Ohji Goh ¹ Yohei Funakoshi ^2* Kimikazu Yakushijin ² Takaji Matsutani ³ Tomoki Sasaki ⁴ Takahiro Kusakabe ⁵ Sakuya Matsumoto ² Taiji Koyama ² Yoshiaki Nagatani ² Keiji Kurata ² Shiro Kimbara ² Naomi Kiyota ² Hironobu Minami ²

• ¹ Division of Infection Disease Therapeutics, Department of Microbiology and Infectious Diseases, Kobe University Hospital and Graduate School of Medicine, Kobe, Japan
• ² Division of Medical Oncology/Hematology, Department of Medicine, Kobe University Hospital and Graduate School of Medicine, Kobe, Japan
• ³ Translational Research Dept. Maruho Co., Ltd., Kyoto, Japan
• ⁴ R&D Department, KAICO Ltd., Fukuoka, Japan
• ⁵ Laboratory of Insect Genome Science, Graduate School of Bioresource and Bioenvironmental Sciences, Kyushu University, Fukuoka, Japan

A monovalent Omicron XBB.1.5 mRNA RBD analogue vaccine, MAFB-7256a (DS-5670d), was newly developed and approved in Japan in the Spring of 2024 for the preventingprevention of COVID-19. However, clinical efficacy data for this vaccine are currently lacking. We previously established the Quantification of Antigen-specific Antibody Sequence (QASAS) method to assess the response to SARS-CoV-2 vaccination at the mRNA level using B-cell receptor (BCR) repertoire assays and the Coronavirus Antibody Database (CoV-AbDab). Here, we used this method to evaluate the immunogenicity of MAFB-7256a.
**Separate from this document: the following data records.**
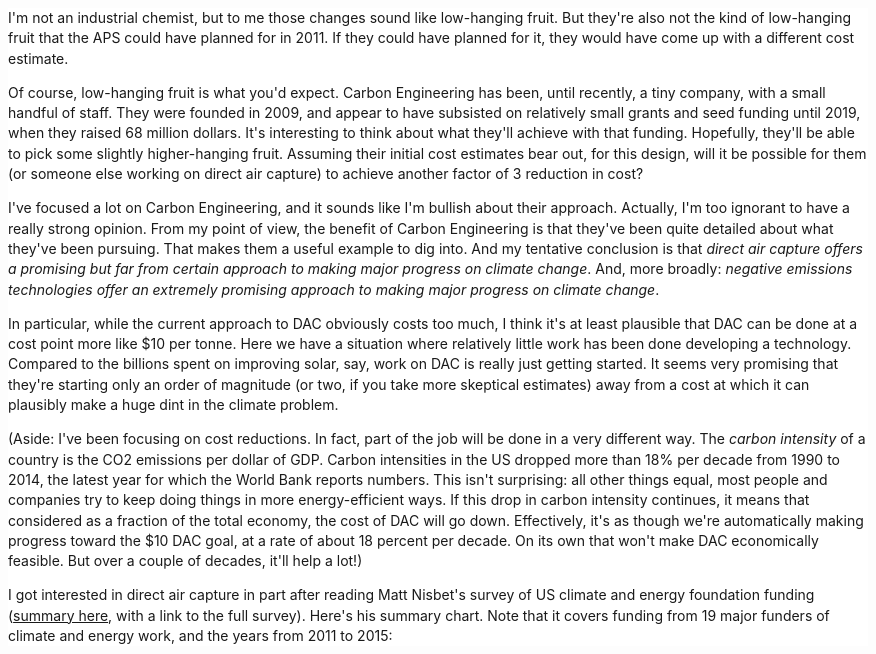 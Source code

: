 I'm not an industrial chemist, but to me those changes sound like
low-hanging fruit. But they're also not the kind of low-hanging fruit
that the APS could have planned for in 2011. If they could have
planned for it, they would have come up with a different cost
estimate.

Of course, low-hanging fruit is what you'd expect. Carbon Engineering
has been, until recently, a tiny company, with a small handful of
staff. They were founded in 2009, and appear to have subsisted on
relatively small grants and seed funding until 2019, when they raised
68 million dollars. It's interesting to think about what they'll
achieve with that funding. Hopefully, they'll be able to pick some
slightly higher-hanging fruit. Assuming their initial cost estimates
bear out, for this design, will it be possible for them (or someone
else working on direct air capture) to achieve another factor of 3
reduction in cost?

I've focused a lot on Carbon Engineering, and it sounds like I'm
bullish about their approach. Actually, I'm too ignorant to have a
really strong opinion. From my point of view, the benefit of Carbon
Engineering is that they've been quite detailed about what they've
been pursuing. That makes them a useful example to dig into. And my
tentative conclusion is that _direct air capture offers a promising
but far from certain approach to making major progress on climate
change_. And, more broadly: _negative emissions technologies offer an
extremely promising approach to making major progress on climate
change_.

In particular, while the current approach to DAC obviously costs too
much, I think it's at least plausible that DAC can be done at a cost
point more like $10 per tonne. Here we have a situation where
relatively little work has been done developing a technology. Compared
to the billions spent on improving solar, say, work on DAC is really
just getting started. It seems very promising that they're starting
only an order of magnitude (or two, if you take more skeptical
estimates) away from a cost at which it can plausibly make a huge dint
in the climate problem.

(Aside: I've been focusing on cost reductions. In fact, part of the
job will be done in a very different way. The _carbon intensity_ of a
country is the CO2 emissions per dollar of GDP. Carbon intensities in
the US dropped more than 18% per decade from 1990 to 2014, the latest
year for which the World Bank reports numbers. This isn't surprising:
all other things equal, most people and companies try to keep doing
things in more energy-efficient ways. If this drop in carbon intensity
continues, it means that considered as a fraction of the total
economy, the cost of DAC will go down. Effectively, it's as though
we're automatically making progress toward the $10 DAC goal, at a rate
of about 18 percent per decade. On its own that won't make DAC
economically feasible. But over a couple of decades, it'll help a
lot!)

I got interested in direct air capture in part after reading Matt
Nisbet's survey of US climate and energy foundation funding
([summary here](https://web.northeastern.edu/matthewnisbet/2018/05/21/summary-of-strategic-philanthropy-in-the-post-cap-and-trade-years-reviewing-u-s-foundation-climate-and-energy-funding-at-wires-climate-change/), with a link to the full survey). Here's his
summary chart. Note that it covers funding from 19 major funders of
climate and energy work, and the years from 2011 to 2015:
We analyzed repeated blood samples using the QASAS method from three healthy volunteers before and after MAFB-7256a vaccination.BCR response increased rapidly one week post-vaccination and then decreased, as with conventional vaccine. Notably, the matched sequences after MAFB-7256a vaccination specifically bound to the receptor-binding domain (RBD), with no sequences binding to other epitopes. These results validate that MAFB-7256a is an effective vaccine that exclusively induces antibodies specific for the RBD, demonstrating its targeted immunogenic effect.